The Twins Paradox in Relativity...

[Kevin Aylward]

>It turns out there is a long history, with many parallel explanations:

Yep... pretty much all wrong....

..<https://en.wikipedia.org/wiki/Twin_paradox>

>Joe Gwinn

Well...... An actually correct account of the solution to the \"Twins
Paradox\" is here:

It explains the situation without accelerations, or frame switching.
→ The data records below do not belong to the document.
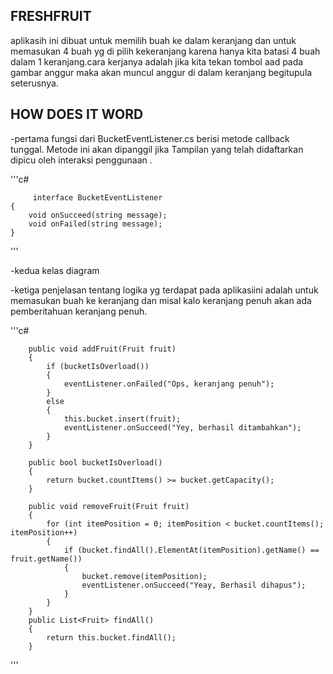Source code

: ﻿## FRESHFRUIT

aplikasih ini dibuat untuk memilih buah ke dalam keranjang dan  untuk memasukan 4 buah yg di pilih kekeranjang karena hanya kita batasi 4 buah dalam 1 keranjang.cara kerjanya adalah jika kita tekan tombol aad pada gambar anggur maka akan muncul anggur di dalam keranjang begitupula seterusnya.

## HOW DOES IT WORD

-pertama fungsi dari BucketEventListener.cs berisi metode callback tunggal. Metode ini akan dipanggil  jika Tampilan yang telah didaftarkan  dipicu oleh interaksi penggunaan .

'''c#

         interface BucketEventListener
    {
        void onSucceed(string message);
        void onFailed(string message);
    }

'''

-kedua kelas diagram 

-ketiga penjelasan tentang logika yg terdapat pada aplikasiini adalah untuk memasukan buah ke keranjang dan misal kalo keranjang penuh akan ada pemberitahuan keranjang penuh.

'''c#

        public void addFruit(Fruit fruit)
        {
            if (bucketIsOverload())
            {
                eventListener.onFailed("Ops, keranjang penuh");
            }
            else
            {
                this.bucket.insert(fruit);
                eventListener.onSucceed("Yey, berhasil ditambahkan");
            }
        }

        public bool bucketIsOverload()
        {
            return bucket.countItems() >= bucket.getCapacity();
        }

        public void removeFruit(Fruit fruit)
        {
            for (int itemPosition = 0; itemPosition < bucket.countItems(); itemPosition++)
            {
                if (bucket.findAll().ElementAt(itemPosition).getName() == fruit.getName())
                {
                    bucket.remove(itemPosition);
                    eventListener.onSucceed("Yeay, Berhasil dihapus");
                }
            }
        }
        public List<Fruit> findAll()
        {
            return this.bucket.findAll();
        }

'''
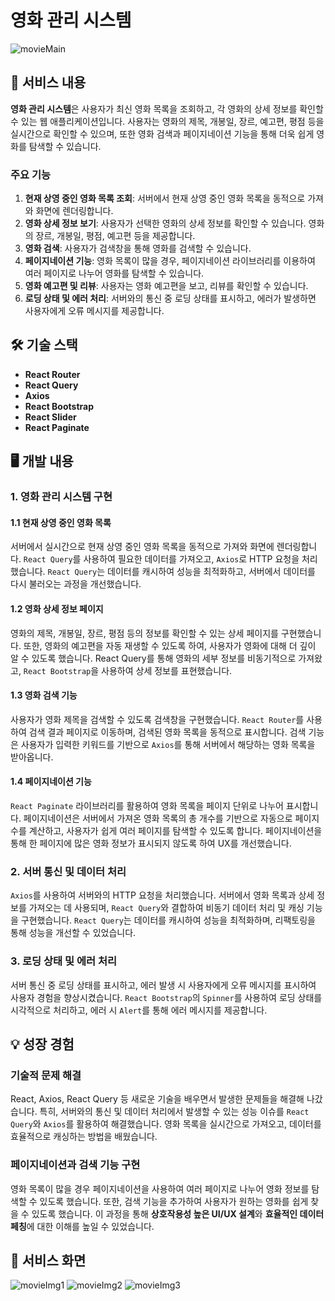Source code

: # 영화 관리 시스템

![movieMain](images/main.png)

## 📜 서비스 내용

**영화 관리 시스템**은 사용자가 최신 영화 목록을 조회하고, 각 영화의 상세 정보를 확인할 수 있는 웹 애플리케이션입니다. 사용자는 영화의 제목, 개봉일, 장르, 예고편, 평점 등을 실시간으로 확인할 수 있으며, 또한 영화 검색과 페이지네이션 기능을 통해 더욱 쉽게 영화를 탐색할 수 있습니다.

### 주요 기능

1. **현재 상영 중인 영화 목록 조회**: 서버에서 현재 상영 중인 영화 목록을 동적으로 가져와 화면에 렌더링합니다.
2. **영화 상세 정보 보기**: 사용자가 선택한 영화의 상세 정보를 확인할 수 있습니다. 영화의 장르, 개봉일, 평점, 예고편 등을 제공합니다.
3. **영화 검색**: 사용자가 검색창을 통해 영화를 검색할 수 있습니다.
4. **페이지네이션 기능**: 영화 목록이 많을 경우, 페이지네이션 라이브러리를 이용하여 여러 페이지로 나누어 영화를 탐색할 수 있습니다.
5. **영화 예고편 및 리뷰**: 사용자는 영화 예고편을 보고, 리뷰를 확인할 수 있습니다.
6. **로딩 상태 및 에러 처리**: 서버와의 통신 중 로딩 상태를 표시하고, 에러가 발생하면 사용자에게 오류 메시지를 제공합니다.

## 🛠 기술 스택

- **React Router**
- **React Query**
- **Axios**
- **React Bootstrap**
- **React Slider**
- **React Paginate**

## 🖥 개발 내용

### 1. 영화 관리 시스템 구현

#### 1.1 현재 상영 중인 영화 목록

서버에서 실시간으로 현재 상영 중인 영화 목록을 동적으로 가져와 화면에 렌더링합니다. `React Query`를 사용하여 필요한 데이터를 가져오고, `Axios`로 HTTP 요청을 처리했습니다. `React Query`는 데이터를 캐시하여 성능을 최적화하고, 서버에서 데이터를 다시 불러오는 과정을 개선했습니다.

#### 1.2 영화 상세 정보 페이지

영화의 제목, 개봉일, 장르, 평점 등의 정보를 확인할 수 있는 상세 페이지를 구현했습니다. 또한, 영화의 예고편을 자동 재생할 수 있도록 하여, 사용자가 영화에 대해 더 깊이 알 수 있도록 했습니다. React Query를 통해 영화의 세부 정보를 비동기적으로 가져왔고, `React Bootstrap`을 사용하여 상세 정보를 표현했습니다.

#### 1.3 영화 검색 기능

사용자가 영화 제목을 검색할 수 있도록 검색창을 구현했습니다. `React Router`를 사용하여 검색 결과 페이지로 이동하며, 검색된 영화 목록을 동적으로 표시합니다. 검색 기능은 사용자가 입력한 키워드를 기반으로 `Axios`를 통해 서버에서 해당하는 영화 목록을 받아옵니다.

#### 1.4 페이지네이션 기능

`React Paginate` 라이브러리를 활용하여 영화 목록을 페이지 단위로 나누어 표시합니다. 페이지네이션은 서버에서 가져온 영화 목록의 총 개수를 기반으로 자동으로 페이지 수를 계산하고, 사용자가 쉽게 여러 페이지를 탐색할 수 있도록 합니다. 페이지네이션을 통해 한 페이지에 많은 영화 정보가 표시되지 않도록 하여 UX를 개선했습니다.

### 2. 서버 통신 및 데이터 처리

`Axios`를 사용하여 서버와의 HTTP 요청을 처리했습니다. 서버에서 영화 목록과 상세 정보를 가져오는 데 사용되며, `React Query`와 결합하여 비동기 데이터 처리 및 캐싱 기능을 구현했습니다. `React Query`는 데이터를 캐시하여 성능을 최적화하며, 리팩토링을 통해 성능을 개선할 수 있었습니다.

### 3. 로딩 상태 및 에러 처리

서버 통신 중 로딩 상태를 표시하고, 에러 발생 시 사용자에게 오류 메시지를 표시하여 사용자 경험을 향상시켰습니다. `React Bootstrap`의 `Spinner`를 사용하여 로딩 상태를 시각적으로 처리하고, 에러 시 `Alert`를 통해 에러 메시지를 제공합니다.

## 💡 성장 경험

### **기술적 문제 해결**

React, Axios, React Query 등 새로운 기술을 배우면서 발생한 문제들을 해결해 나갔습니다. 특히, 서버와의 통신 및 데이터 처리에서 발생할 수 있는 성능 이슈를 `React Query`와 `Axios`를 활용하여 해결했습니다. 영화 목록을 실시간으로 가져오고, 데이터를 효율적으로 캐싱하는 방법을 배웠습니다.

### **페이지네이션과 검색 기능 구현**

영화 목록이 많을 경우 페이지네이션을 사용하여 여러 페이지로 나누어 영화 정보를 탐색할 수 있도록 했습니다. 또한, 검색 기능을 추가하여 사용자가 원하는 영화를 쉽게 찾을 수 있도록 했습니다. 이 과정을 통해 **상호작용성 높은 UI/UX 설계**와 **효율적인 데이터 페칭**에 대한 이해를 높일 수 있었습니다.

## 👀 서비스 화면
![movieImg1](images/1.png)
![movieImg2](images/2.png)
![movieImg3](images/3.png)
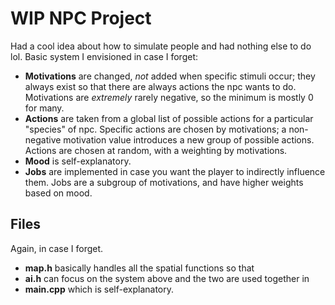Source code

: # WIP NPC Project

Had a cool idea about how to simulate people and had nothing else to do lol.
Basic system I envisioned in case I forget:

- **Motivations** are changed, *not* added when specific stimuli occur; they always exist so that there are always actions the npc wants to do. Motivations are *extremely* rarely negative, so the minimum is mostly 0 for many.
- **Actions** are taken from a global list of possible actions for a particular "species" of npc. Specific actions are chosen by motivations; a non-negative motivation value introduces a new group of possible actions. Actions are chosen at random, with a weighting by motivations.
- **Mood** is self-explanatory.
- **Jobs** are implemented in case you want the player to indirectly influence them. Jobs are a subgroup of motivations, and have higher weights based on mood.

## Files

Again, in case I forget.

- **map.h** basically handles all the spatial functions so that
- **ai.h** can focus on the system above and the two are used together in
- **main.cpp** which is self-explanatory.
Yep.
Trust me, this is the real deal...


https://www.kevinaylward.co.uk/gr/twinsparadox/twinsparadox.htm


-- Kevin Aylward

http://www.anasoft.co.uk/ SuperSpice
http://www.kevinaylward.co.uk/ee/index.html

 

[Kevin Aylward]

\"Martin Brown\" wrote in message news:t5tia2$6m9$1@gioia.aioe.org...

On 15/05/2022 12:05, Dimiter_Popoff wrote:

On 5/15/2022 0:35, Joe Gwinn wrote:
It turns out there is a long history, with many parallel explanations:

.<https://en.wikipedia.org/wiki/Twin_paradox

Joe Gwinn

And it explains why clocks at the equator and on the poles run
the same without involving gravity.

Actually they don\'t.

One of Einstein\'s minor errors in his 1905 paper on special relativity was
to predict how much slower a clock at the equator would tick when compared
to one at the pole (due to the extra rotational speed of a clock at the
equator). Every now and then someone points it out... eg

https://physicstoday.scitation.org/doi/10.1063/1.1897562#

They only run at the same speed when *both* the GR and SR corrections are
applied simultaneously and only then at mean sea level.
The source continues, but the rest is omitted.